[Your assignment]: Using the records below, locate all lines containing "HTTP" and return them.
(Data extracts begins)
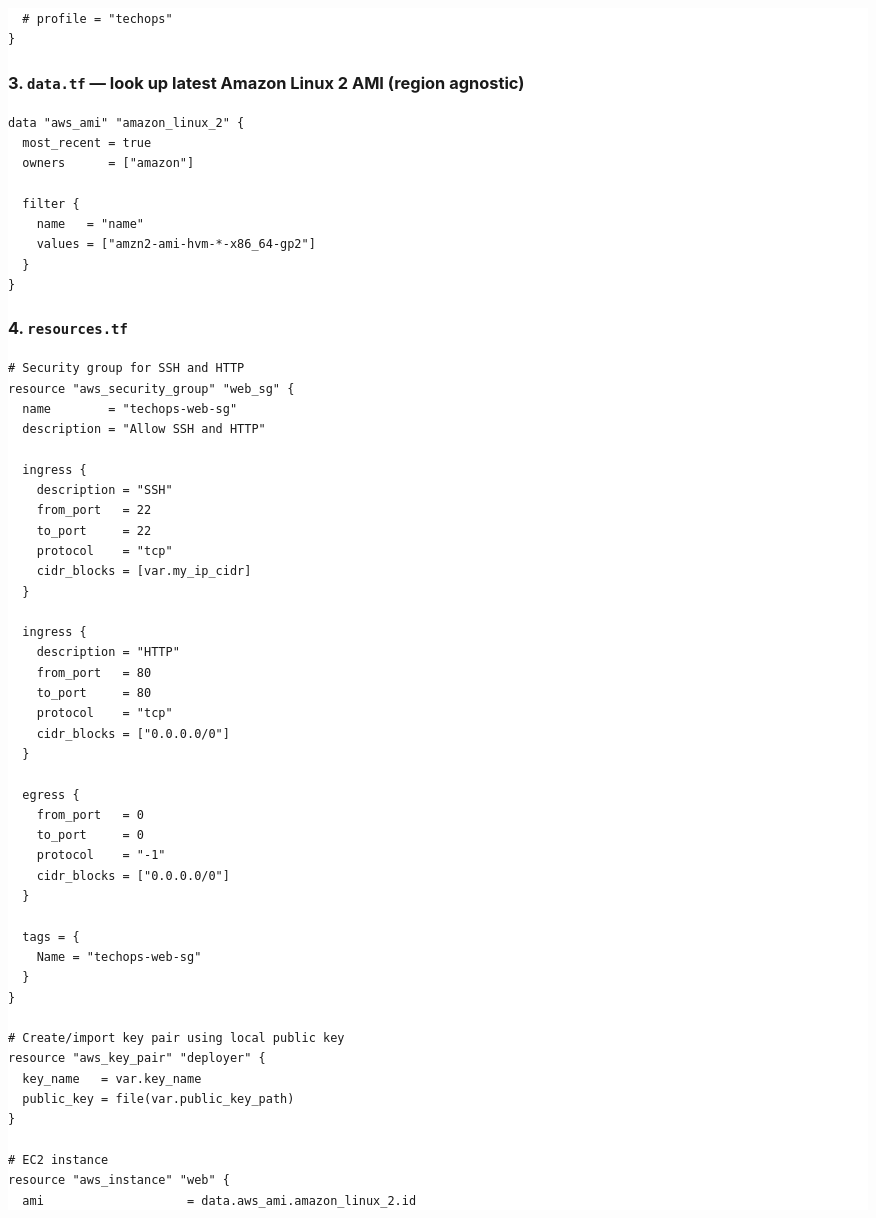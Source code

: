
 ```hcl
  # profile = "techops"
}
```

### 3. `data.tf` — look up latest Amazon Linux 2 AMI (region agnostic)

```hcl
data "aws_ami" "amazon_linux_2" {
  most_recent = true
  owners      = ["amazon"]

  filter {
    name   = "name"
    values = ["amzn2-ami-hvm-*-x86_64-gp2"]
  }
}
```

### 4. `resources.tf`

```hcl
# Security group for SSH and HTTP
resource "aws_security_group" "web_sg" {
  name        = "techops-web-sg"
  description = "Allow SSH and HTTP"

  ingress {
    description = "SSH"
    from_port   = 22
    to_port     = 22
    protocol    = "tcp"
    cidr_blocks = [var.my_ip_cidr]
  }

  ingress {
    description = "HTTP"
    from_port   = 80
    to_port     = 80
    protocol    = "tcp"
    cidr_blocks = ["0.0.0.0/0"]
  }

  egress {
    from_port   = 0
    to_port     = 0
    protocol    = "-1"
    cidr_blocks = ["0.0.0.0/0"]
  }

  tags = {
    Name = "techops-web-sg"
  }
}

# Create/import key pair using local public key
resource "aws_key_pair" "deployer" {
  key_name   = var.key_name
  public_key = file(var.public_key_path)
}

# EC2 instance
resource "aws_instance" "web" {
  ami                    = data.aws_ami.amazon_linux_2.id
```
(Data extracts ends)
[Finished exercise]:
# Security group for SSH and HTTP
  description = "Allow SSH and HTTP"
    description = "HTTP"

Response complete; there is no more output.